(Dataset excerpts)
▼
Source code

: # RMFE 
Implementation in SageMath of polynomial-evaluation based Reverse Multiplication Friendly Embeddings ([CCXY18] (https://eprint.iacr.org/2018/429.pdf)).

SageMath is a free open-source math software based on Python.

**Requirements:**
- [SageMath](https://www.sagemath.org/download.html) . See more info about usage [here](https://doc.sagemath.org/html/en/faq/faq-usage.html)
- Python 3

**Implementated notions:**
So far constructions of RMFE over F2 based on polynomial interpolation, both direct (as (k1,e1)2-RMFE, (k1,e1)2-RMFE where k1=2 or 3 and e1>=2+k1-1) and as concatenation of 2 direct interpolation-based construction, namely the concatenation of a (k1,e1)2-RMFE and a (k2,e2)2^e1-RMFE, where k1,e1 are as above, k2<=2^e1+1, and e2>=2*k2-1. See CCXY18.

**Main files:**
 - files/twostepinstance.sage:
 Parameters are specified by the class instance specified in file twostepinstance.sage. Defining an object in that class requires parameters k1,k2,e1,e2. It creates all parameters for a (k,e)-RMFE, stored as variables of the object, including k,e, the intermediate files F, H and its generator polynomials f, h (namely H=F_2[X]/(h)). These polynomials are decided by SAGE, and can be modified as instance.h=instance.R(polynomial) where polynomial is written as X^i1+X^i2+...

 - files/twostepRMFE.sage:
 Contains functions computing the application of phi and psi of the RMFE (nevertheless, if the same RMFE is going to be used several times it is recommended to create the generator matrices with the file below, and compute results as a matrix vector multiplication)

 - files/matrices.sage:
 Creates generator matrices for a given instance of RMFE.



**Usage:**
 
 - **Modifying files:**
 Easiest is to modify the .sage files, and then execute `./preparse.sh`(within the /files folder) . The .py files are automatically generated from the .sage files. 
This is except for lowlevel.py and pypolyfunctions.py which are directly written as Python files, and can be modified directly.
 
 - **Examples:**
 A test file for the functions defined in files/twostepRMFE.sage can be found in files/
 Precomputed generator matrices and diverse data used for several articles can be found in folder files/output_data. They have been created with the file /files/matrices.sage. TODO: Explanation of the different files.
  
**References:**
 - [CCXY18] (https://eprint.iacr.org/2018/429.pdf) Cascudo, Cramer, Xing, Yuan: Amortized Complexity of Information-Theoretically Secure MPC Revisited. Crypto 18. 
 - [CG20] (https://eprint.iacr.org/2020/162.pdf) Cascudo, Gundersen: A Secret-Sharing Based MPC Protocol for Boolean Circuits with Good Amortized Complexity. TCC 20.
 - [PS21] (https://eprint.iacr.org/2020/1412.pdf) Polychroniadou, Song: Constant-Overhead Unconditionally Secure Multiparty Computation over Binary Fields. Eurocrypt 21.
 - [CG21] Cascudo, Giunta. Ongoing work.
▲
WHAT TO WORK ON –
In the records, locate each line holding the string "Amortized" and copy it.

EXPECTED ANSWER –
 - [CCXY18] (https://eprint.iacr.org/2018/429.pdf) Cascudo, Cramer, Xing, Yuan: Amortized Complexity of Information-Theoretically Secure MPC Revisited. Crypto 18. 
 - [CG20] (https://eprint.iacr.org/2020/162.pdf) Cascudo, Gundersen: A Secret-Sharing Based MPC Protocol for Boolean Circuits with Good Amortized Complexity. TCC 20.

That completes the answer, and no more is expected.